The languages — Gujarati, Tamil, Malayalam, Kannada, Punjabi, Bengali and Marathi — have been added to the ‘Facebook for Every Phone mobile application’, which will also support Hindi, Malay and Vietnamese.
Support for the new languages will be introduced in a phase rollout over the coming few weeks, according to The Times of India, which includes an explanation of the introduction from Facebook Country Growth Manager Kevin D’Souza:
With over 50 million people in India on Facebook, we want to make sure that everyone has a great Facebook mobile experience regardless of the device that they choose to use.

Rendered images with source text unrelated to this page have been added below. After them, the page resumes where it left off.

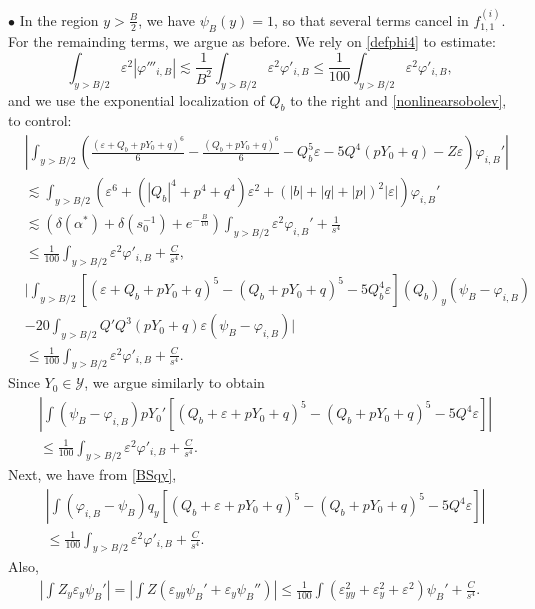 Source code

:\documentclass[11pt,a4paper,reqno]{amsart}
\theoremstyle{remark}
\numberwithin{equation}{section}
\def\e{\varepsilon}
\def\Yz{Y_0}
\begin{document}
$\bullet$ In the region $y>\frac B2$, we have $\psi_B(y)=1$, so that several terms cancel in $f_{1,1}^{(i)}$. For the remainding terms, we argue as before.
We rely on \eqref{defphi4} to estimate:
$$\int_{y>B/2} \varepsilon^2 |\varphi'''_{i,B}|\lesssim
  \frac 1 {B^2}  \int_{y>B/2} \varepsilon^2 \varphi'_{i,B} \leq  \frac 1{100} \int_{y>B/2} \varepsilon^2 \varphi'_{i,B},$$ and we use the exponential localization of $Q_b$ to the right and \eqref{nonlinearsobolev},   to control:  
  \begin{align*}
& \left| \int_{y>B/2} \left(\frac {(\varepsilon {+} Q_b {+}p\Yz{+}q )^6} 6
-\frac {(Q_b{+}p\Yz{+}q)^6} 6 -Q_b^5 \e - 5 Q^4 (p\Yz{+}q) - Z \e  \right)  \varphi_{i,B}' \right|
\\ 
&   \lesssim 
 \int_{y>B/2} \left(\varepsilon^6  + \left(|Q_b| ^4 +p^4 +q^4 \right)\varepsilon^2
 + (|b|+|q|+|p|)^2 |\e|\right)\varphi_{i,B}' \\
 & \lesssim  (\delta(\alpha^*)+\delta(s_0^{-1})+e^{-\frac B{10}})\int_{y>B/2}  \e^2   \varphi_{i,B}' + \frac 1{s^4}\\
& \leq  \frac 1{100} \int_{y>B/2}  \varepsilon^2   \varphi'_{i,B}
+\frac C{s^4},
\end{align*}
\begin{align*}
& \Bigg| \int_{y>B/2} \left[(\varepsilon+Q_b+p\Yz+q )^5 -(Q_b+p\Yz+q) ^5- 5 Q_b ^4 \varepsilon\right](Q_b )_y (\psi_B-\varphi_{i,B}) \\
&-20 \int_{y>B/2}  Q'Q^3 (p\Yz+q) \e (\psi_B-\varphi_{i,B})\Bigg|\\
&  \leq \frac 1{100} \int_{y>B/2}   \varepsilon^2   \varphi'_{i,B} +\frac C{s^4}.
\end{align*}
Since $\Yz\in \mathcal{Y}$, we   argue similarly to obtain
\begin{align*}
&\left| \int (\psi_B-\varphi_{i,B}) p\Yz' 
\left[ (Q_b+\e+p\Yz+q)^5 - (Q_b+p\Yz+q)^5 - 5Q^4 \e\right]\right| \\
&\leq \frac 1{100} \int_{y>B/2}   \varepsilon^2   \varphi'_{i,B} +\frac C{s^4}.
\end{align*}
Next, we have from \eqref{BSqy},
\begin{align*}
&\left| \int (\varphi_{i,B} - \psi_B) q_y \left[ (Q_b+\e+p\Yz+q)^5 - (Q_b+p\Yz+q)^5 - 5Q^4 \e\right]\right| \\
& 
 \leq \frac 1{100} \int_{y>B/2}   \varepsilon^2   \varphi'_{i,B} +\frac C{s^4}.
\end{align*}
Also,
\begin{align*}
\left| \int Z_y \e_y \psi_B'\right| =
\left| \int Z (\e_{yy} \psi_B' + \e_y \psi_B'')\right|
\leq \frac 1{100} \int (\e_{yy}^2 + \e_y^2 + \e^2) \psi_B' +\frac C{s^4}.
\end{align*}
\end{document}
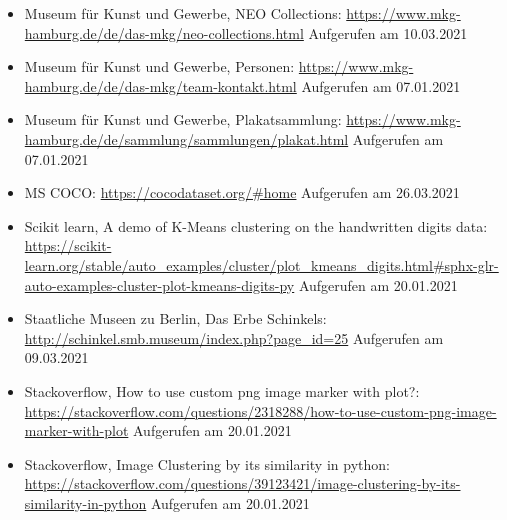 \documentclass[a4paper,12pt,ngerman]{article}
\begin{document}
\begin{itemize}
\item Museum für Kunst und Gewerbe, NEO Collections: \newline \href{https://www.mkg-hamburg.de/de/das-mkg/neo-collections.html}{https://www.mkg-hamburg.de/de/das-mkg/neo-collections.html} \newline Aufgerufen am 10.03.2021
\item Museum für Kunst und Gewerbe, Personen: \newline \href{https://www.mkg-hamburg.de/de/das-mkg/team-kontakt.html}{https://www.mkg-hamburg.de/de/das-mkg/team-kontakt.html} \newline Aufgerufen am 07.01.2021
\item Museum für Kunst und Gewerbe, Plakatsammlung: \newline \href{https://www.mkg-hamburg.de/de/sammlung/sammlungen/plakat.html}{https://www.mkg-hamburg.de/de/sammlung/sammlungen/plakat.html} \newline Aufgerufen am 07.01.2021
\item MS COCO: \newline \href{https://cocodataset.org/\#home}{https://cocodataset.org/\#home} \newline Aufgerufen am 26.03.2021
\item Scikit learn, A demo of K-Means clustering on the handwritten digits data: \newline \href{https://scikit-learn.org/stable/auto\_examples/cluster/plot\_kmeans\_digits.html\#sphx-glr-auto-examples-cluster-plot-kmeans-digits-py}{https://scikit-learn.org/stable/auto\_examples/cluster/plot\_kmeans\_digits.html\#sphx-glr-auto-examples-cluster-plot-kmeans-digits-py} \newline Aufgerufen am 20.01.2021
\item Staatliche Museen zu Berlin, Das Erbe Schinkels: \newline \href{http://schinkel.smb.museum/index.php?page_id=25}{http://schinkel.smb.museum/index.php?page\_id=25} \newline Aufgerufen am 09.03.2021
\item Stackoverflow, How to use custom png image marker with plot?: \newline \href{https://stackoverflow.com/questions/2318288/how-to-use-custom-png-image-marker-with-plot}{https://stackoverflow.com/questions/2318288/how-to-use-custom-png-image-marker-with-plot} \newline Aufgerufen am 20.01.2021
\item Stackoverflow, Image Clustering by its similarity in python: \newline \href{https://stackoverflow.com/questions/39123421/image-clustering-by-its-similarity-in-python}{https://stackoverflow.com/questions/39123421/image-clustering-by-its-similarity-in-python} \newline Aufgerufen am 20.01.2021

\end{itemize}
\end{document}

Launched last year, the application is designed for non-smartphone users and it supports more 3,600 Java-enabled mobile phones; which is important in India as feature phones accounted for 94 percent of all mobile devices shipments during 2011.
The languages are already among the many supported by Facebook.com, however support via mobile will enable those without PCs to sign-up and help boost the activity of mobile users without regular fixed-Internet access.
While smartphone ownership is growing in India and English fluency is high, the move is aimed at pushing use of Facebook beyond its growing user base.
The move comes as fellow social networks Twitter and Google+ have also made concerted efforts to increase their value in India.
Twitter recently added new languages and expanded its trending topics to cover 5 more Indian cities in a bid to make its platform a more useful news platform. Equally in India, Google+ agreed a deal to give Indian users free access through local a local WiFi provider.
Despite efforts from its rivals, Facebook is the dominant social network in India — having overtaken Google’s Orkut in 2010 — and the country is a key focus for the site. Last year Facebook officials speculated that the India user base would surpass Indonesia’s to become its largest overseas market, and their prediction came true in February this year.
India’s Facebook membership is some way behind the US’s 154 million users. While Facebook is unlikely to see its numbers in India overtake those in its homeland any time soon, initiatives to support for new languages and feature phones will consolidate its strong position in India.
Facebook is well placed to take advantage of India’s slow Internet revolution, which is seeing the country’s very low Internet penetration (which is less than 10 percent) rise thanks to increased ownership of Web-enabled phones.